In the distance loomed the mountains, the great, misty mountains where the ghosts of the Cherokee still walked. The vast slopes were uninhabited now, but then, only a few hardy souls other than the Cherokee had ever called the mountains home. Jane would like the mountains. They were older, wreathed in silvery veils, once the mightiest mountain range on earth, but worn down by more years than people could imagine. There were places in those mountains where time stood still.

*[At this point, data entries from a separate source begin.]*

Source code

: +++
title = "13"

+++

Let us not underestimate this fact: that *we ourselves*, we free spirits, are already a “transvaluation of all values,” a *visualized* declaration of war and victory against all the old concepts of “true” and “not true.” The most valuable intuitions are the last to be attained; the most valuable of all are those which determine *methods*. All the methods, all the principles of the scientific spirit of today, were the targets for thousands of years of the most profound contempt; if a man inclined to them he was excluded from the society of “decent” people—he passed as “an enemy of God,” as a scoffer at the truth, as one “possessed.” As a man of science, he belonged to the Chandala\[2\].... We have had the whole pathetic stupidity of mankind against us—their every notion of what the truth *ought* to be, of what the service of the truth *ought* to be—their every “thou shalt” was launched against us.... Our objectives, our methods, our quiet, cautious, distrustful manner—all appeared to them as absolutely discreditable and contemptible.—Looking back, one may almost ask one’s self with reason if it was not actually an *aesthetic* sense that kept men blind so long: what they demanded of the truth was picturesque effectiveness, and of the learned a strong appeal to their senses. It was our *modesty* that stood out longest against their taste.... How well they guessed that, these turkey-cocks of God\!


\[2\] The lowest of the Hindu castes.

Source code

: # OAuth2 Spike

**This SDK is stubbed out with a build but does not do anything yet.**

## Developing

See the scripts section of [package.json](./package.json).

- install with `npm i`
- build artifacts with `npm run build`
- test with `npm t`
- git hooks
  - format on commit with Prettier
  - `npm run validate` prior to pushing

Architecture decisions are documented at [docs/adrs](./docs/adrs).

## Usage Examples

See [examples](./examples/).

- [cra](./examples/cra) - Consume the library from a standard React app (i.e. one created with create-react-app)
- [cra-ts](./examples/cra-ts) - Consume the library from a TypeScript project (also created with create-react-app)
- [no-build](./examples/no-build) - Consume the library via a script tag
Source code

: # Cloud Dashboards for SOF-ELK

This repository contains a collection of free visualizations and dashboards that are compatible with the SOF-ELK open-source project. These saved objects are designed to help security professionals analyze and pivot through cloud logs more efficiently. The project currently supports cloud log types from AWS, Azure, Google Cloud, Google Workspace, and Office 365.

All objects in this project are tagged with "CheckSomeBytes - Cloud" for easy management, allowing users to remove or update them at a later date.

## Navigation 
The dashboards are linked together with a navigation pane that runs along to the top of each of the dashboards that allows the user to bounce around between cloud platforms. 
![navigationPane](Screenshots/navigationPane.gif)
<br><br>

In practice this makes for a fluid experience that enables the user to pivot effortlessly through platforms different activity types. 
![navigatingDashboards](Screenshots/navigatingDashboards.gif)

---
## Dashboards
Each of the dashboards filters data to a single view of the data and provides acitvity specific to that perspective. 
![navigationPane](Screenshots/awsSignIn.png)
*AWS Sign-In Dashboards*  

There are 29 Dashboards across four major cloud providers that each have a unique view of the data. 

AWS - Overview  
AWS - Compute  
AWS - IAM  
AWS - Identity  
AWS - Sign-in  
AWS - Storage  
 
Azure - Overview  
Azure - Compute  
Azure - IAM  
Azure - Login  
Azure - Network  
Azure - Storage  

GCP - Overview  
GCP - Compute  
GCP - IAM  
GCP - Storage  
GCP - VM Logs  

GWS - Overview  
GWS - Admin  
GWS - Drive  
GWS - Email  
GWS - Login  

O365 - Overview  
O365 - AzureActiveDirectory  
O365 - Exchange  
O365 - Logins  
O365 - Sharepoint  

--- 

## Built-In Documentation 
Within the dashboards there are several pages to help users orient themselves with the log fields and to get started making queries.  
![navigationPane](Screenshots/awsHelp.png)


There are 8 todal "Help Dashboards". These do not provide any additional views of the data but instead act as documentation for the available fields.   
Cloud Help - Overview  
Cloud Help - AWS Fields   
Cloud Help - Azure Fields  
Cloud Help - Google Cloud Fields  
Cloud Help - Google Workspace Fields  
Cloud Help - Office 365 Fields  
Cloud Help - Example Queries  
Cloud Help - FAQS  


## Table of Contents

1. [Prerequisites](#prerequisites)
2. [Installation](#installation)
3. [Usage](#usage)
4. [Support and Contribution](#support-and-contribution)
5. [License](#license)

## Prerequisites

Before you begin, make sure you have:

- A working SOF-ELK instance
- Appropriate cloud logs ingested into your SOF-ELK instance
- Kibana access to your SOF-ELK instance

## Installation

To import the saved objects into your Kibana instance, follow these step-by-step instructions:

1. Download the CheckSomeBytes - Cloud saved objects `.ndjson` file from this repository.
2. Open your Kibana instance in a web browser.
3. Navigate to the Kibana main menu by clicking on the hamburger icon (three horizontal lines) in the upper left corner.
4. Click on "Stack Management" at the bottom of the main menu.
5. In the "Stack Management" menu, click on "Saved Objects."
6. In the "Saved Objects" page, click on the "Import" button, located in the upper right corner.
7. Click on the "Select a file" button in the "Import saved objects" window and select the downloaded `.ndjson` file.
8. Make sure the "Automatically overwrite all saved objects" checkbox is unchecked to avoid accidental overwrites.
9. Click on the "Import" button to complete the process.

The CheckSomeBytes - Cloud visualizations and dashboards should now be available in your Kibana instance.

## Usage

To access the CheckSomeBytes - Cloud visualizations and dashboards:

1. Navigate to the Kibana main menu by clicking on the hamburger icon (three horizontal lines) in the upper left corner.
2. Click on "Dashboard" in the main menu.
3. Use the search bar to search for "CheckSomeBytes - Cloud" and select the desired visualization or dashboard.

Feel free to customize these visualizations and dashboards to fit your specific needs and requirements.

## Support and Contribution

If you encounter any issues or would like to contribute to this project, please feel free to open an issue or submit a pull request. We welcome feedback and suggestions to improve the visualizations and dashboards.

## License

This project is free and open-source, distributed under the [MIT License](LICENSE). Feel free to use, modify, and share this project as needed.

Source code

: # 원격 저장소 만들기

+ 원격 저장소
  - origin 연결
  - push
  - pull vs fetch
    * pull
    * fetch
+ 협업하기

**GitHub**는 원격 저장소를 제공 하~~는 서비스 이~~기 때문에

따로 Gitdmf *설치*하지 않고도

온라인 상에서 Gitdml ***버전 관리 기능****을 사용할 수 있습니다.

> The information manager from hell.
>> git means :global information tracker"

The mountains, and the earth, had healed him, and the process had been so gradual that he hadn’t realized he was healed until now. Perhaps the final healing had come when Jane had shown him how to laugh again.

He had told her to let it be, and she had. She had left in the quiet morning, without a word, because he’d told her to go. She loved him; he knew that. He’d pretended that it was something else, the pressure of stress that had brought them together, but even then he’d known better, and so had she.

Well, hell! He missed her so badly that he hurt, and if this wasn’t love, then he hoped he never loved anyone, because he didn’t think he could stand it. He couldn’t get her out of his mind, and her absence was an empty ache that he couldn’t fill, couldn’t ease.

She’d been right; he was afraid to take the chance, afraid to leave himself open to more hurt. But he was hurting anyway. He’d be a fool if he let her get away.